The Professor provides insight into the general operations of The Secret Agent’s various governmentalities. Differentiating himself from those he elsewhere derides as the “multitude” (240), the Professor diagrams the structure and operations of the novel’s governmentality: “They depend on life, which, in this connection is a historical fact surrounded by all sorts of restraints and considerations, a complex organised fact open to attack at every point” (55). Here “life” is both contingent (historical fact) and constructed (organised fact). For both the Professor and Conrad, life and “humanity” (65; 251) contain no a priori essence forever elusive of power; rather, they form mediums through which “they” – a multitude of individuals – becomes imbricated within a governmental field. Because of a radical ontological division between living being (they) and nonliving being (restraints and considerations) any “attack” will here involve the mediating agents “life” and “humanity.” Living being is here transformed into an exchangeable unit through which governmentality can appropriate its own requisite energy or vitality. Within the novel, governmentalities function through the support of a historical fact without a priori essence, which is created by and for those very operations: life.
            Further, the Professor’s comments delineate late nineteenth-century governmentality’s constitutive, signatory procedure: energy transfer enacted through the reduction of living being to exchangeable forms of “life” appropriable by local governmentalities. That this transferal between living being and governmentality operates through a specific conception of energy can be illustrated by Winnie’s imbrication within a discursive apparatus of governmentality. Operating through heat, the byproduct of energy loss, “the words, ‘The drop was fourteen feet’” scratch Winnie’s body with a “burning,” “hot needle.” At this intersection between living being and governmentality, heat serves as both product and producer. As if released by the very act of energy transfer from Winnie to discursive governmentality, such heat becomes, at bottom, the medium through which Winnie’s surroundings engulf her.
This duplicity of heat within such a procedure of energy transfer indicates more than just the operations of bio-governmentality within The Secret Agent. Rather, that heat can be both product and producer underlines the fundamental role the widely disseminated rhetoric of thermodynamics’ second law plays for the novel’s various governmentalities. As Winnie’s heat-seared brain evidences, entropic energy transfer as conceived by the second law of thermodynamics forms the condition of possibility for the novel’s various governmentalities. According to thermodynamics’ first law, energy cannot be created or destroyed; however, the second law stipulates both that energy not converted into production is lost through friction in the form of heat and that this process of energy loss tends towards a maximum state of entropy (Whitworth 43).
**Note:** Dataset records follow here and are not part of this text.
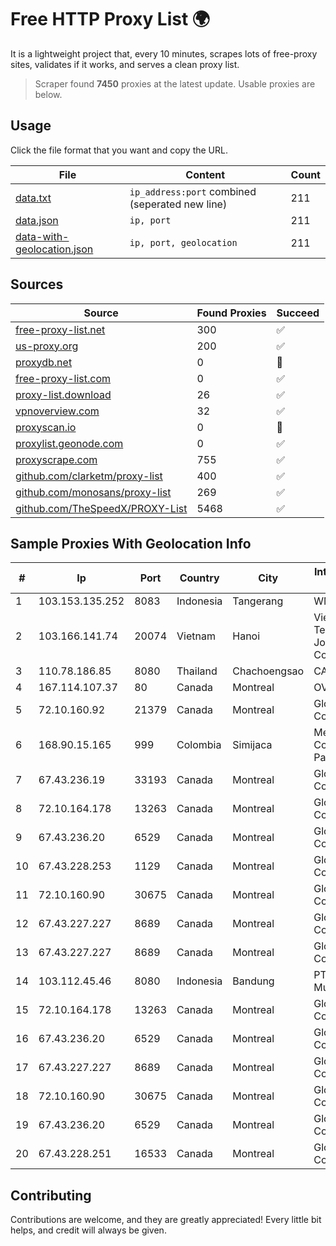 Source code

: 
# Free HTTP Proxy List 🌍

It is a lightweight project that, every 10 minutes, scrapes lots of free-proxy sites, validates if it works, and serves a clean proxy list.


> Scraper found **7450** proxies at the latest update. Usable proxies are below.

## Usage

Click the file format that you want and copy the URL.


|File|Content|Count|
|----|-------|-----|
|[data.txt](https://raw.githubusercontent.com/themiralay/Proxy-List-World/master/data.txt)|`ip_address:port` combined (seperated new line)|211|
|[data.json](https://raw.githubusercontent.com/themiralay/Proxy-List-World/master/data.json)|`ip, port`|211|
|[data-with-geolocation.json](https://raw.githubusercontent.com/themiralay/Proxy-List-World/master/data-with-geolocation.json)|`ip, port, geolocation`|211|

## Sources

|Source|Found Proxies|Succeed|
|------|-------------|-------|
|[free-proxy-list.net](https://free-proxy-list.net)|300|✅|
|[us-proxy.org](https://www.us-proxy.org)|200|✅|
|[proxydb.net](http://proxydb.net)|0|🚫|
|[free-proxy-list.com](https://free-proxy-list.com/?page=&port=&type%5B%5D=http&type%5B%5D=https&up_time=0&search=Search)|0|✅|
|[proxy-list.download](https://www.proxy-list.download/HTTP)|26|✅|
|[vpnoverview.com](https://vpnoverview.com/privacy/anonymous-browsing/free-proxy-servers)|32|✅|
|[proxyscan.io](https://www.proxyscan.io)|0|🚫|
|[proxylist.geonode.com](https://proxylist.geonode.com/api/proxy-list?limit=300&page=1&sort_by=lastChecked&sort_type=desc&protocols=http,https)|0|✅|
|[proxyscrape.com](https://api.proxyscrape.com/v2/?request=displayproxies&protocol=http&timeout=10000&country=all&ssl=all&anonymity=all)|755|✅|
|[github.com/clarketm/proxy-list](https://raw.githubusercontent.com/clarketm/proxy-list/master/proxy-list-raw.txt)|400|✅|
|[github.com/monosans/proxy-list](https://raw.githubusercontent.com/monosans/proxy-list/main/proxies/http.txt)|269|✅|
|[github.com/TheSpeedX/PROXY-List](https://raw.githubusercontent.com/TheSpeedX/PROXY-List/master/http.txt)|5468|✅|


## Sample Proxies With Geolocation Info

|#|Ip|Port|Country|City|Internet Service Provider|
|-|--|----|-------|----|-------------------------|
|1|103.153.135.252|8083|Indonesia|Tangerang|WMINET|
|2|103.166.141.74|20074|Vietnam|Hanoi|Viet NAM Cloud Technology Joint Stock Company|
|3|110.78.186.85|8080|Thailand|Chachoengsao|CAT-BB|
|4|167.114.107.37|80|Canada|Montreal|OVH SAS|
|5|72.10.160.92|21379|Canada|Montreal|GloboTech Communications|
|6|168.90.15.165|999|Colombia|Simijaca|Media Commerce Partners S.A|
|7|67.43.236.19|33193|Canada|Montreal|GloboTech Communications|
|8|72.10.164.178|13263|Canada|Montreal|GloboTech Communications|
|9|67.43.236.20|6529|Canada|Montreal|GloboTech Communications|
|10|67.43.228.253|1129|Canada|Montreal|GloboTech Communications|
|11|72.10.160.90|30675|Canada|Montreal|GloboTech Communications|
|12|67.43.227.227|8689|Canada|Montreal|GloboTech Communications|
|13|67.43.227.227|8689|Canada|Montreal|GloboTech Communications|
|14|103.112.45.46|8080|Indonesia|Bandung|PT.Globalnet Multi Data|
|15|72.10.164.178|13263|Canada|Montreal|GloboTech Communications|
|16|67.43.236.20|6529|Canada|Montreal|GloboTech Communications|
|17|67.43.227.227|8689|Canada|Montreal|GloboTech Communications|
|18|72.10.160.90|30675|Canada|Montreal|GloboTech Communications|
|19|67.43.236.20|6529|Canada|Montreal|GloboTech Communications|
|20|67.43.228.251|16533|Canada|Montreal|GloboTech Communications|



## Contributing

Contributions are welcome, and they are greatly appreciated! Every
little bit helps, and credit will always be given.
Although first theorized in 1824, the second law’s full cultural impact was not felt until the end of the century. What was at first a physical law crossed over into the biological sciences as a way to explain an impasse in Darwinian natural selection: if culture reduced the pressures of natural selection, variation would dwindle and biological forms would increasingly degenerate (Whitworth 43). Biological degeneracy, taking its rationalization from the second law of thermodynamics, quickly spread into social and moral criticism, primarily because of the proximity between the social/biological sciences and evolutionary theory.
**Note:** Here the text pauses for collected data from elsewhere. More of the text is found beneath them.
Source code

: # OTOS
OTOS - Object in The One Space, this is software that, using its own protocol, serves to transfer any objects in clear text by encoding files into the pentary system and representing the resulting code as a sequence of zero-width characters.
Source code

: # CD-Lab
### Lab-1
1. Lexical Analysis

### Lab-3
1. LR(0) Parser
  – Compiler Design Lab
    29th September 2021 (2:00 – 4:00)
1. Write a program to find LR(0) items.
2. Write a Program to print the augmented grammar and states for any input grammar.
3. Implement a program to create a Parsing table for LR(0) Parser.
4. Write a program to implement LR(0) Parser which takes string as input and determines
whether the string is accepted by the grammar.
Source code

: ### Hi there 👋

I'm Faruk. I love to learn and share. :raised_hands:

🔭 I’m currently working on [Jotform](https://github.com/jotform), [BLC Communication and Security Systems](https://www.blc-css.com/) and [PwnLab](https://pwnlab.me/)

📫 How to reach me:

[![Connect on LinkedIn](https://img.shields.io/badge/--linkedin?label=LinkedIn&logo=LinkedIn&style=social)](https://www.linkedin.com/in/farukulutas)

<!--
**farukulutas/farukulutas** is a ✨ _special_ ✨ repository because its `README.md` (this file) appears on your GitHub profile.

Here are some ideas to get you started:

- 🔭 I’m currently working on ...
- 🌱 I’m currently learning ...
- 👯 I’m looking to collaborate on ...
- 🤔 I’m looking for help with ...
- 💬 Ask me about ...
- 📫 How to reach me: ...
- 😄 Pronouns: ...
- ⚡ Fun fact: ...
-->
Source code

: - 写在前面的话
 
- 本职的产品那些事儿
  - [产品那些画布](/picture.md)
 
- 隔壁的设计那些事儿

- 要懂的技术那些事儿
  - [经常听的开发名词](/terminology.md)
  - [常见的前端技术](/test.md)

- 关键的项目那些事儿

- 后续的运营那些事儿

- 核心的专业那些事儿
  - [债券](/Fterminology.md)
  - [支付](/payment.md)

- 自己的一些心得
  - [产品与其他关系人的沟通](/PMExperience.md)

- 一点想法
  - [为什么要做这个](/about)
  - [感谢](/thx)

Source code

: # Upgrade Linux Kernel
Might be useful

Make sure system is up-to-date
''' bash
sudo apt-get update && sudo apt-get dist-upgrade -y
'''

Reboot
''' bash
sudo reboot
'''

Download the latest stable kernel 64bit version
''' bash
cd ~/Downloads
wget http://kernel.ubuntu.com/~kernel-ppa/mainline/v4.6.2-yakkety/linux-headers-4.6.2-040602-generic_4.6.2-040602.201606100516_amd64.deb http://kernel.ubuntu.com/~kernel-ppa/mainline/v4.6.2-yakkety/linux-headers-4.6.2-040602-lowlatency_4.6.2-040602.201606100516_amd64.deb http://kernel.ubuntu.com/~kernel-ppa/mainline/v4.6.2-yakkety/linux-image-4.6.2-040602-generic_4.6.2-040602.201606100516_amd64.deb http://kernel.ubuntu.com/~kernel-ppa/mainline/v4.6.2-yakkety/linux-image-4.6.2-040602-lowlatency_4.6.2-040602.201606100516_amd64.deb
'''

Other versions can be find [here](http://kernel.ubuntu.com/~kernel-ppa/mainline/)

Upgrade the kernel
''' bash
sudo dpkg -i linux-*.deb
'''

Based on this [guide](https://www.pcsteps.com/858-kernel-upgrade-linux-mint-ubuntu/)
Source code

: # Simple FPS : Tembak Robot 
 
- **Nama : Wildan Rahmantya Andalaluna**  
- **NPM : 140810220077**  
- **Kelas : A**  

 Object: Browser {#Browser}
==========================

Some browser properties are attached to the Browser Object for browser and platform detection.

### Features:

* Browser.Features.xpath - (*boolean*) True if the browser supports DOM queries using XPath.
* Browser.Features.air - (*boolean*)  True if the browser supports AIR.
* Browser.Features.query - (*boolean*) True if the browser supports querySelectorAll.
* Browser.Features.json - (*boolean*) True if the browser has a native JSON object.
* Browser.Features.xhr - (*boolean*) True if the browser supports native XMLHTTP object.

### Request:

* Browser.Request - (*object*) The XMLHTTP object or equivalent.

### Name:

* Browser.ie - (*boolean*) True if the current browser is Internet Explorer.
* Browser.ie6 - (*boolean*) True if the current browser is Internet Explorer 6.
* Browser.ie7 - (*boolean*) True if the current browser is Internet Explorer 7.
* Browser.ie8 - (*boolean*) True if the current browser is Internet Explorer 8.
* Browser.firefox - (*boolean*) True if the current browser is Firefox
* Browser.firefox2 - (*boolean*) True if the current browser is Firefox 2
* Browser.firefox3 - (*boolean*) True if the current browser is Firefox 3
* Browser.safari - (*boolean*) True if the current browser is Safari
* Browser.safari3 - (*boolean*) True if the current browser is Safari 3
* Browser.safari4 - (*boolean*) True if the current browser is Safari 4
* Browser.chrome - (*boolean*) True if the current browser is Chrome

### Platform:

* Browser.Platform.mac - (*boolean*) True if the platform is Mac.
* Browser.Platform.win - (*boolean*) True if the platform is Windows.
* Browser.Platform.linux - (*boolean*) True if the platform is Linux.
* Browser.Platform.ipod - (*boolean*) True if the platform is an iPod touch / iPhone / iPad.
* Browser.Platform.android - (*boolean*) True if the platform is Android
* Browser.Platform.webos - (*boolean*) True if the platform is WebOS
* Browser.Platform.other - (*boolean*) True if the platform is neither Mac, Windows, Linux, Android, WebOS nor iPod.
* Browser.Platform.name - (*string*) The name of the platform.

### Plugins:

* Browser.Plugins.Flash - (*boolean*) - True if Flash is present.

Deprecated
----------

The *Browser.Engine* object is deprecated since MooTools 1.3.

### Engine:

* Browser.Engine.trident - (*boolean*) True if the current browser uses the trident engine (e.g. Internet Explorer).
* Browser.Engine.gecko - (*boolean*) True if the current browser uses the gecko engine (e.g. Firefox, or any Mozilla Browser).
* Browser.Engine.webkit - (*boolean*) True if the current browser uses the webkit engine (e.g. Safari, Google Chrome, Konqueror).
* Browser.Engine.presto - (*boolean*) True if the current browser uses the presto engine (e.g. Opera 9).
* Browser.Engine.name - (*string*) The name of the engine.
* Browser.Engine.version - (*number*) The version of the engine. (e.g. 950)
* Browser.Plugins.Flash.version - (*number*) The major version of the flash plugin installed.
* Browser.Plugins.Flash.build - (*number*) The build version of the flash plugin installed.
Certainly such a yoking of physical, biological, and social sciences provided a cogent platform through which end of the century anxieties over imperial expansion and urban intensification were worked out; nevertheless, entropy and degeneracy functioned as more than metaphorical anodynes for an anxious age. As The Secret Agent displays, entropy and degeneracy form the very ground for fin de siècle governmentalities, perhaps most observable in the Lombrosian criminology it ironizes and employs, which functions only because its practices of veridiction and jurisdiction operate accordingly to the division between modern and atavistic types. What marks a subject as criminal is, simply, the criminal trait; but what marks a trait as criminal is its placement upon a ground of degeneration. The criminal trait is criminal because it evidences atavistic biological degeneration. Without this division between atavistic and contemporary types, Lombrosian criminology could never operate its practices of veridiction (who is/is not a criminal) or jurisdiction (who can/cannot be subject to penal law).
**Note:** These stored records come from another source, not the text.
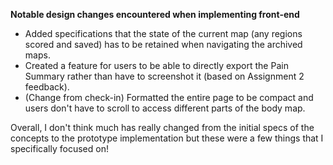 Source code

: **Notable design changes encountered when implementing front-end**

- Added specifications that the state of the current map (any regions scored and saved) has to be retained when navigating the archived maps.
- Created a feature for users to be able to directly export the Pain Summary rather than have to screenshot it (based on Assignment 2 feedback).
- (Change from check-in) Formatted the entire page to be compact and users don't have to scroll to access different parts of the body map.

Overall, I don't think much has really changed from the initial specs of the concepts to the prototype implementation but these were a few things that I specifically focused on!
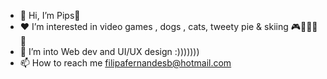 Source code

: - 👋 Hi, I’m Pips🦚
- ❤️ I’m interested in video games , dogs , cats, tweety pie & skiing  🎮🐶🐱🐥🎿
- 🌱 I’m into Web dev and UI/UX design :)))))))
- 📫 How to reach me filipafernandesb@hotmail.com

<!---
pipsies/pipsies is a ✨ special ✨ repository because its `README.md` (this file) appears on your GitHub profile.
You can click the Preview link to take a look at your changes.
--->
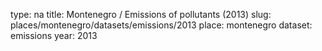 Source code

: type: na
title: Montenegro / Emissions of pollutants (2013)
slug: places/montenegro/datasets/emissions/2013
place: montenegro
dataset: emissions
year: 2013
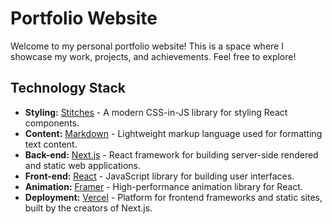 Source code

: # Portfolio Website

Welcome to my personal portfolio website! This is a space where I showcase my work, projects, and achievements. Feel free to explore!

## Technology Stack

- **Styling:** [Stitches](https://stitches.dev/) - A modern CSS-in-JS library for styling React components.
- **Content:** [Markdown](https://daringfireball.net/projects/markdown/) - Lightweight markup language used for formatting text content.
- **Back-end:** [Next.js](https://nextjs.org/) - React framework for building server-side rendered and static web applications.
- **Front-end:** [React](https://reactjs.org/) - JavaScript library for building user interfaces.
- **Animation:** [Framer](https://www.framer.com/docs/animation/) - High-performance animation library for React.
- **Deployment:** [Vercel](https://vercel.com/) - Platform for frontend frameworks and static sites, built by the creators of Next.js.




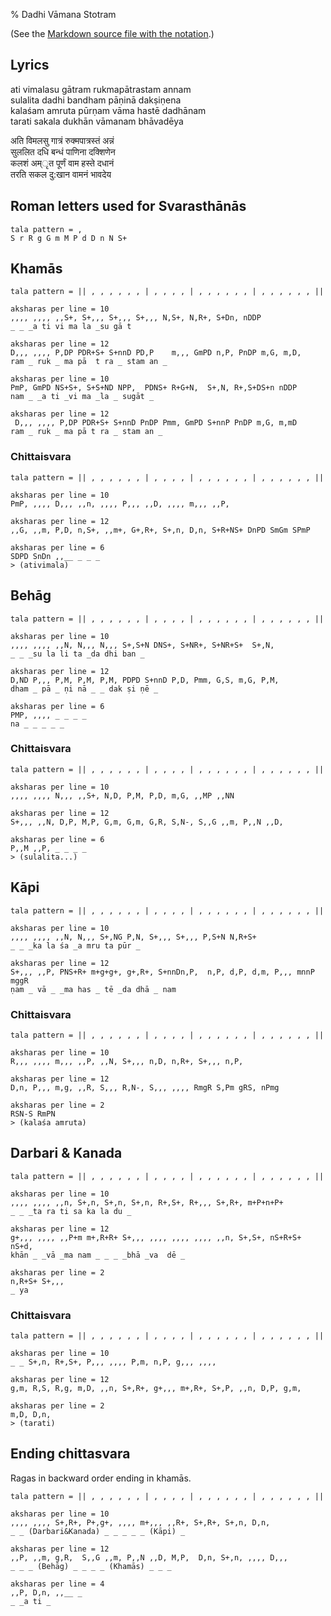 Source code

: % Dadhi Vāmana Stotram

<script src="http://sriku.org/lib/carnot/carnot.min.js"></script>

(See the [Markdown source file with the notation](ativimala.md).)

## Lyrics

ati vimalasu gātram rukmapātrastam annam  
sulalita dadhi bandham pāṇinā dakṣiṇena  
kalaśam amruta pūrṇam vāma hastē dadhānam  
tarati sakala dukhān vāmanam bhāvadēya  


अति विमलसु गात्रं रुक्मपात्रस्तं अन्नं  
सुललित दधि बन्धं पाणिना दक्शिणेन  
कलशं अम्ृत पूर्णं वाम हस्ते दधानं  
तरति सकल दु:खान वामनं भावदेय  

## Roman letters used for Svarasthānās

    tala pattern = ,
    S r R g G m M P d D n N S+
    
<pre class="carnot_style" hidden>
notation font size = 12
notation small font size = 10
stretch = 1.4
stretch space = 0.6
</pre>

## Khamās

    tala pattern = || , , , , , , | , , , , | , , , , , , | , , , , , , ||
    
    aksharas per line = 10
    ,,,, ,,,, ,,S+, S+,,, S+,,, S+,,, N,S+, N,R+, S+Dn, nDDP 
    _ _ _a ti vi ma la _su gā t 
    
    aksharas per line = 12
    D,,, ,,,, P,DP PDR+S+ S+nnD PD,P    m,,, GmPD n,P, PnDP m,G, m,D,    
    ram _ ruk _ ma pā  t ra _ stam an _
    
    aksharas per line = 10    
    PmP, GmPD NS+S+, S+S+ND NPP,  PDNS+ R+G+N,  S+,N, R+,S+DS+n nDDP
    nam _ _a ti _vi ma _la _ sugāt _ 

    aksharas per line = 12    
     D,,, ,,,, P,DP PDR+S+ S+nnD PnDP Pmm, GmPD S+nnP PnDP m,G, m,mD                          
    ram _ ruk _ ma pā t ra _ stam an _
    
### Chittaisvara

    tala pattern = || , , , , , , | , , , , | , , , , , , | , , , , , , ||

    aksharas per line = 10    
    PmP, ,,,, D,,, ,,n, ,,,, P,,, ,,D, ,,,, m,,, ,,P, 
    
    aksharas per line = 12
    ,,G, ,,m, P,D, n,S+, ,,m+, G+,R+, S+,n, D,n, S+R+NS+ DnPD SmGm SPmP
    
    aksharas per line = 6    
    SDPD SnDn ,,__ _ _ _
    > (ativimala)
    
## Behāg

    tala pattern = || , , , , , , | , , , , | , , , , , , | , , , , , , ||

    aksharas per line = 10    
    ,,,, ,,,, ,,N, N,,, N,,, S+,S+N DNS+, S+NR+, S+NR+S+  S+,N, 
    _ _ _su la li ta _da dhi ban _ 

    aksharas per line = 12    
    D,ND P,,, P,M, P,M, P,M, PDPD S+nnD P,D, Pmm, G,S, m,G, P,M, 
    dham _ pā _ ṇi nā _ _ dak ṣi ṇē _

    aksharas per line = 6   
    PMP, ,,,, _ _ _ _
    na _ _ _ _ _
    
### Chittaisvara
    
    tala pattern = || , , , , , , | , , , , | , , , , , , | , , , , , , ||
    
    aksharas per line = 10
    ,,,, ,,,, N,,, ,,S+, N,D, P,M, P,D, m,G, ,,MP ,,NN 
    
    aksharas per line = 12
    S+,,, ,,N, D,P, M,P, G,m, G,m, G,R, S,N-, S,,G ,,m, P,,N ,,D, 
    
    aksharas per line = 6
    P,,M ,,P, _ _ _ _ 
    > (sulalita...)    
    
## Kāpi

    tala pattern = || , , , , , , | , , , , | , , , , , , | , , , , , , ||

    aksharas per line = 10
    ,,,, ,,,, ,,N, N,,, S+,NG P,N, S+,,, S+,,, P,S+N N,R+S+
    _ _ _ka la śa _a mru ta pūr _ 
    
    aksharas per line = 12
    S+,,, ,,P, PNS+R+ m+g+g+, g+,R+, S+nnDn,P,  n,P, d,P, d,m, P,,, mnnP mggR
    ṇam _ vā _ _ma has _ tē _da dhā _ nam
    
### Chittaisvara 

    tala pattern = || , , , , , , | , , , , | , , , , , , | , , , , , , ||
    
    aksharas per line = 10
    R,,, ,,,, m,,, ,,P, ,,N, S+,,, n,D, n,R+, S+,,, n,P, 
    
    aksharas per line = 12
    D,n, P,,, m,g, ,,R, S,,, R,N-, S,,, ,,,, RmgR S,Pm gRS, nPmg
    
    aksharas per line = 2
    RSN-S RmPN
    > (kalaśa amruta)
    
## Darbari & Kanada

    tala pattern = || , , , , , , | , , , , | , , , , , , | , , , , , , ||

    aksharas per line = 10
    ,,,, ,,,, ,,n, S+,n, S+,n, S+,n, R+,S+, R+,,, S+,R+, m+P+n+P+
    _ _ _ta ra ti sa ka la du _ 

    aksharas per line = 12
    g+,,, ,,,, ,,P+m m+,R+R+ S+,,, ,,,, ,,,, ,,,, ,,n, S+,S+, nS+R+S+ nS+d, 
    khān _ _vā _ma nam _ _ _ _bhā _va  dē _

    aksharas per line = 2
    n,R+S+ S+,,, 
    _ ya
    
### Chittaisvara 

    tala pattern = || , , , , , , | , , , , | , , , , , , | , , , , , , ||
    
    aksharas per line = 10
    _ _ S+,n, R+,S+, P,,, ,,,, P,m, n,P, g,,, ,,,, 
    
    aksharas per line = 12
    g,m, R,S, R,g, m,D, ,,n, S+,R+, g+,,, m+,R+, S+,P, ,,n, D,P, g,m,
    
    aksharas per line = 2
    m,D, D,n,
    > (tarati)
    
## Ending chittasvara

Ragas in backward order ending in khamās.

    tala pattern = || , , , , , , | , , , , | , , , , , , | , , , , , , ||
    
    aksharas per line = 10
    ,,,, ,,,, S+,R+, P+,g+, ,,,, m+,,, ,,R+, S+,R+, S+,n, D,n, 
    _ _ (Darbari&Kanada) _ _ _ _ _ (Kāpi) _ 
    
    aksharas per line = 12
    ,,P, ,,m, g,R,  S,,G ,,m, P,,N ,,D, M,P,  D,n, S+,n, ,,,, D,,, 
    _ _ _ (Behāg) _ _ _ _ (Khamās) _ _ _
    
    aksharas per line = 4
    ,,P, D,n, ,,__ _
    _ _a ti _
Entropy and degeneration function significantly within The Secret Agent’s other instantiations of governmentality such as state security – a key term for the Foucauldian frame I am working within. Through his “vocation of a protector of society” (5), Verloc strives simply to maintain the equilibrium of the “social mechanism,” not to perfect it (increase its energy) or to criticize it (decrease its energy) (12). Crudely, Verloc guards “the source of wealth” against “the shallow enviousness of unhygienic labor” (10) in order to prevent the diminishment of finite wealth through downward redistribution. Economically, entropy is both anarchistic and productive. Without the perceived threat of entropic wealth redistribution, the state security performed by Verloc becomes inconceivable.  For the novel’s apparatus of security, entropy serves as an anarchistic force necessitating the practices not only of Verloc, but also Chief Inspector Heat and the Assistant Commissioner, both of whom enact what Winnie adroitly claims as the purpose of the police: “‘They are there so that them as have nothing shouldn’t take anything away from them who have’” (138).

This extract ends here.